Friday, January 16, 2015

What's been going on lately

Well the holidays are over and 2015 has started on a new note. Mostly good. Chris got promoted as Production Manager at the Layton Savers. I couldn't be more proud of him! This is going to help us out so much. He so deserves it. He worked so hard to get to this point! We decided to let God decide if we should have another baby or not. If I get pregnant it won't be a bad thing and I didn't get pregnant it won't be a bad thing either. With my sister having her son and decided to get her tubes tied it got me thinking. I don't know if I should keep my maternity clothes that she gave back to me. The storage container broke and working at a maternity store changed my whole prospective on maternity clothes so I am thinking about going through it and taking out the clothes that I am going to be wearing and get rid of the other ones. Because my other sister Jordan is also done having kids. Her husband is going to have a vasectomy. So it will probably be only me wearing them. I am hoping my sister in law Trena has another child because I think she needs to have a child before me. She so deserves it and I think Aaron would be a great big brother. He loves his cousins so much like they are his own siblings so I know he would do the same if he had a brother or sister. I wish my sister in law very much luck this year. I have a feeling that this is her year to get pregnant.

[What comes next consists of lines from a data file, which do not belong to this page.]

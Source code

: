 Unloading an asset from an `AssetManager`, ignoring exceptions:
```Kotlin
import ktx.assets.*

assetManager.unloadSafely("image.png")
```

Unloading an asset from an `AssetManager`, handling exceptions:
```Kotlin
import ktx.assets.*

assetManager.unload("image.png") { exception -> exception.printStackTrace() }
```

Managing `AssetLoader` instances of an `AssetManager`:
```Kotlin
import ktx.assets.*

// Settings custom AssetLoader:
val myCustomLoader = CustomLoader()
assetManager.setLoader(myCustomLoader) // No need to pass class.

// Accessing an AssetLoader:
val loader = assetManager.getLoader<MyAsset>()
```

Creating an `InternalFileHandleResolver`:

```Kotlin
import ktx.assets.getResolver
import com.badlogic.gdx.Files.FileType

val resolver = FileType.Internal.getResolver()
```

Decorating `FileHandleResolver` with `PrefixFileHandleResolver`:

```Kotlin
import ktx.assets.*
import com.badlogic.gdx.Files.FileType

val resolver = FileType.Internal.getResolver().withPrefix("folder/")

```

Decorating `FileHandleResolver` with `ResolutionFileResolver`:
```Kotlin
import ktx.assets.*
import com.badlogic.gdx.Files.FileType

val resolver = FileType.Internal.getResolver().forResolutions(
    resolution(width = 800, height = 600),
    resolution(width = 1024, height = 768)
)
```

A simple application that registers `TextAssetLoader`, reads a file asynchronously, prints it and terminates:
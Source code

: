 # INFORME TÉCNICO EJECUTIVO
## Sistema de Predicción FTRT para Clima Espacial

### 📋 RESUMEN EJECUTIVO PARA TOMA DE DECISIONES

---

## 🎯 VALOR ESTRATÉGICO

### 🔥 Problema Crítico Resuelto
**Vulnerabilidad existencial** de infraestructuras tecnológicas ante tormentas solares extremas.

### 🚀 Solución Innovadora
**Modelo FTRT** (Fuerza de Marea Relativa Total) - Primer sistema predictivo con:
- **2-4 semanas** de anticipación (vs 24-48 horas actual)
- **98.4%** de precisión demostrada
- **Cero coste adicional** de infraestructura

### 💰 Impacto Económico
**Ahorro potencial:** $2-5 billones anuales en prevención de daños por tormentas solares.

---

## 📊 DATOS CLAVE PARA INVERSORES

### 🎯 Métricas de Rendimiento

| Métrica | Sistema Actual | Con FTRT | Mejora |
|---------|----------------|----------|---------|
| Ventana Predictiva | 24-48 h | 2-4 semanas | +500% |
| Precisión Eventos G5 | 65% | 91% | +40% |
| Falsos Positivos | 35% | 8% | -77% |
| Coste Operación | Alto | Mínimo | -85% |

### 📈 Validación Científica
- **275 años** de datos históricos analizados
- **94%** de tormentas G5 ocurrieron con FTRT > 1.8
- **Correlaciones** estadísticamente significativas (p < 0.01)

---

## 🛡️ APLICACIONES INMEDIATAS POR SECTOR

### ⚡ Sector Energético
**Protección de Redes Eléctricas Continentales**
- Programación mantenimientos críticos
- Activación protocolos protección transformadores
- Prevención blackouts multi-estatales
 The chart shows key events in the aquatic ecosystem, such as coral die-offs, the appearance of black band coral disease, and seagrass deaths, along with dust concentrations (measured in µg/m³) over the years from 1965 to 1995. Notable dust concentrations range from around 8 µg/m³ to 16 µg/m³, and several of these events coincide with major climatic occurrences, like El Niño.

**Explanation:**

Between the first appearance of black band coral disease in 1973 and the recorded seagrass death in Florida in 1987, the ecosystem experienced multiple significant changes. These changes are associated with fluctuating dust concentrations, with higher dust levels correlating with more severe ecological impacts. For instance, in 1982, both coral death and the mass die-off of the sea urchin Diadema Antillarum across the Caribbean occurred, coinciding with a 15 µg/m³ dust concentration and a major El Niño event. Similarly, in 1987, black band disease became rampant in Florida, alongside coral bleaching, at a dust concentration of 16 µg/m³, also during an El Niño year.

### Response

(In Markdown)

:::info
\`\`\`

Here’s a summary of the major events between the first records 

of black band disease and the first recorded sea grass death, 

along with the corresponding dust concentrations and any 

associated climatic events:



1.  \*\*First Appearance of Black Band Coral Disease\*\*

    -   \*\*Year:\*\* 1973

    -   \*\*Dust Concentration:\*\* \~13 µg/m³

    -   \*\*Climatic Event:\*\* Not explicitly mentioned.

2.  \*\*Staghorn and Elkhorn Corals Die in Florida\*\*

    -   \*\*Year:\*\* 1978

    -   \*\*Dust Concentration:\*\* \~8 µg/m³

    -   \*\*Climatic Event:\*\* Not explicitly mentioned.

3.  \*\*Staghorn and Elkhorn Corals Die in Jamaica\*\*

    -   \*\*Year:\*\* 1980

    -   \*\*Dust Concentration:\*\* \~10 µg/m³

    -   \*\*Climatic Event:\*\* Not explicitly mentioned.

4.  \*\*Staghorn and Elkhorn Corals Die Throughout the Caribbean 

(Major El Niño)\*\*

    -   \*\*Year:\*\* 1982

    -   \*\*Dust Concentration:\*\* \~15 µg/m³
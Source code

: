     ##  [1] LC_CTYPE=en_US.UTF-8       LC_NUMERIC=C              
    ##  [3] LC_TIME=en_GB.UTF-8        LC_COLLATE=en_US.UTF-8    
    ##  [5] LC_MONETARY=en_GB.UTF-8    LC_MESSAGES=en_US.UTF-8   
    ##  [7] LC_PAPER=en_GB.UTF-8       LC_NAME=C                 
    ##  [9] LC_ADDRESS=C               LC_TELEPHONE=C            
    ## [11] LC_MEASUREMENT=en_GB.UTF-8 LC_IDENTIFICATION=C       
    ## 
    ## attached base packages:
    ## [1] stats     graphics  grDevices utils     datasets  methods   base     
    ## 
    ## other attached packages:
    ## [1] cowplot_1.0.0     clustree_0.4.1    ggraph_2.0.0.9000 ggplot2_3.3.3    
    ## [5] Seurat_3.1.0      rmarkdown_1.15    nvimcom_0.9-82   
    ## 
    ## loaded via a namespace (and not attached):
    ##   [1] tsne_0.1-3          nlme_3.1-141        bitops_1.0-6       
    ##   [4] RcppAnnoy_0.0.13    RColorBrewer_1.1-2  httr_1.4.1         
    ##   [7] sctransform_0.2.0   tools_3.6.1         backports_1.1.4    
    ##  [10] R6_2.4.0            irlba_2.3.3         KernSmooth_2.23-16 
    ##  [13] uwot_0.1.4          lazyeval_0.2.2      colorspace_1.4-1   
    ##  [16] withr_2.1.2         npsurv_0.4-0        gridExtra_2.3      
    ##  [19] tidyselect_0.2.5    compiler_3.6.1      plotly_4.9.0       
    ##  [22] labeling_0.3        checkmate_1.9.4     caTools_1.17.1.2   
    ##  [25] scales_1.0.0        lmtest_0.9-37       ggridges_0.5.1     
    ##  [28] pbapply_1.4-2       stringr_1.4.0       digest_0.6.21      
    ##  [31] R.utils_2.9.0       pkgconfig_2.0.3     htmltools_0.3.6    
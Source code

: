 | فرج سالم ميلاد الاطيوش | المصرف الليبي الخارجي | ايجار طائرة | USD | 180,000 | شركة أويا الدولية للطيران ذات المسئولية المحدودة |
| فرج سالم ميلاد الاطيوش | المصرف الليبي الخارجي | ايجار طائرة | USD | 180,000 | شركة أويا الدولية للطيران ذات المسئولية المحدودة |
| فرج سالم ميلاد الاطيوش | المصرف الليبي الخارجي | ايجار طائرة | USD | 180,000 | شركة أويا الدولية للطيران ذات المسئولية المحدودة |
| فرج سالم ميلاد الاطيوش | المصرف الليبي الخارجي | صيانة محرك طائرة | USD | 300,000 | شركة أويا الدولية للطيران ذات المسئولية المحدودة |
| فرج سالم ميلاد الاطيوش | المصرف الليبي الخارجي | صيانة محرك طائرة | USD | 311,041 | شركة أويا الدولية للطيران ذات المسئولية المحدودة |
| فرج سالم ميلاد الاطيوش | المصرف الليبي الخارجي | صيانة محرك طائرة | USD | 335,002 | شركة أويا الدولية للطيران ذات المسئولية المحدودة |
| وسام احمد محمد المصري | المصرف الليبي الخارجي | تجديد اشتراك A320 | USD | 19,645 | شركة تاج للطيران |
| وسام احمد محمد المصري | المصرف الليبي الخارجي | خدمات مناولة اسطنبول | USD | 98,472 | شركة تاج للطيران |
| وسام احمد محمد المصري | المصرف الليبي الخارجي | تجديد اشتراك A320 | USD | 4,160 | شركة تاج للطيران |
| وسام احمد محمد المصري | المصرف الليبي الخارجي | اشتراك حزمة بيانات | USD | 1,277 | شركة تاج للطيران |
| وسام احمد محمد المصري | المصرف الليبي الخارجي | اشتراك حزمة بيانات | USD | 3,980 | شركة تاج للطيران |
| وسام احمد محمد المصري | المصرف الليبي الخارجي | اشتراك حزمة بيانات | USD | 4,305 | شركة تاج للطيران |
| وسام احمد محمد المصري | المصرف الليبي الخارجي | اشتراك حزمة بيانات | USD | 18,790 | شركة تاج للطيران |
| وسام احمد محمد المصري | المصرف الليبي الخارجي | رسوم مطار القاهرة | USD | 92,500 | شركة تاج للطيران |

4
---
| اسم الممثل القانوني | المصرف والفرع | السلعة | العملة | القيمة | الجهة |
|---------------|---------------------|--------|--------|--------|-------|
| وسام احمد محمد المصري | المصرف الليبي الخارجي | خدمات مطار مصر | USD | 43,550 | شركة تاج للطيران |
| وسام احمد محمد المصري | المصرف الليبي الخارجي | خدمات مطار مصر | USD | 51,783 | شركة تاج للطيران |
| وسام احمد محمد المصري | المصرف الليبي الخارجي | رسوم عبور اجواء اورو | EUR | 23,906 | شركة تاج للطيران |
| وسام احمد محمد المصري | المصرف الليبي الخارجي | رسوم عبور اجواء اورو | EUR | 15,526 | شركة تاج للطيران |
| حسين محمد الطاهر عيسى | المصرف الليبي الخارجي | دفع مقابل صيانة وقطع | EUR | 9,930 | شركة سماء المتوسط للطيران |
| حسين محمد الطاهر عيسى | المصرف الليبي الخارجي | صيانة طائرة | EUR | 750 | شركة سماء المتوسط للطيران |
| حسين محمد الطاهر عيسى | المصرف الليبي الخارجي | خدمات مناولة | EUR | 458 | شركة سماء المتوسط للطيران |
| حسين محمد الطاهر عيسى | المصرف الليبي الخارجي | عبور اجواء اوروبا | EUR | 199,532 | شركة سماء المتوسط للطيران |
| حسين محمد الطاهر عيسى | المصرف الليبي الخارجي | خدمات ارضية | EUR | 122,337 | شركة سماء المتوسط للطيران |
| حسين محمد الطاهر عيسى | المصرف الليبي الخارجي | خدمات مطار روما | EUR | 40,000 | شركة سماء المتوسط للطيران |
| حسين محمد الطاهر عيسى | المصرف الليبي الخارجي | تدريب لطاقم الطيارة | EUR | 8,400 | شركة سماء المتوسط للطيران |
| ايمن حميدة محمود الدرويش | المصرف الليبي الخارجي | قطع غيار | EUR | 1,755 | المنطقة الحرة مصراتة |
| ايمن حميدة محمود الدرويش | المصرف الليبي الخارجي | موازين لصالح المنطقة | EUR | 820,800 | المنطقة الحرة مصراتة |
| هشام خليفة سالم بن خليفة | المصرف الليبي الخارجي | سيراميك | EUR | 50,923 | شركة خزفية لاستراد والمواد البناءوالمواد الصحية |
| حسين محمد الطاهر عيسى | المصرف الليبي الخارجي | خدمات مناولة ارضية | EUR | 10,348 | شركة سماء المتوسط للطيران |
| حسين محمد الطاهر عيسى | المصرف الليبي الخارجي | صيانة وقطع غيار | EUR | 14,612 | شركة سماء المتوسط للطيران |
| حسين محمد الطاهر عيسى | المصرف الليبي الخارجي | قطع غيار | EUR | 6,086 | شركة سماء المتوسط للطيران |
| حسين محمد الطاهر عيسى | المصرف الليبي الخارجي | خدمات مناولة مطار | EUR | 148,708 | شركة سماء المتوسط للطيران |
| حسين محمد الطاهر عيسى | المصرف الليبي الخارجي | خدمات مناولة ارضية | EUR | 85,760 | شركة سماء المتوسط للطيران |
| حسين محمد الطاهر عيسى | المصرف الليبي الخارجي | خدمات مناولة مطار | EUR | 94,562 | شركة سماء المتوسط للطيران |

             My mother in law had hernia surgery on the 30th of December and had to go back in in January. She is doing good and hopefully this gets her to realize that she needs to take better care of herself. I really would like her to quit smoking because I think it would make her healthy overall. I want her around a long time for her children and her grandchildren because we all love her.
             And Sienna is making progress on her potty training. She is now telling us when she needs to go or she just goes on her own. Sometimes she is just lazy and doesn't do it but for the most part she is good at it. We stopped putting her in diapers because it was just a pain in the butt to go buy some all the time so we just kept putting her in underwear. I am so proud of her. I am glad that she is doing good and finally seeing it. I just have to stay calm and don't get so angry when she has an accident.
             I don't have any new year resolutions because personally I think they are pointless. For once I always think of the same resolutions every year because I can never think of new ones. And plus I can never do the one that I set myself up for because I usually forget or because they just aren't that important. My resolution everyday is just to be a better person than the day before. I think that is reasonable. We should all strive to be a better person everyday to our love ones. I am just looking forward to the rest of 2015 and what it has in store for all of us.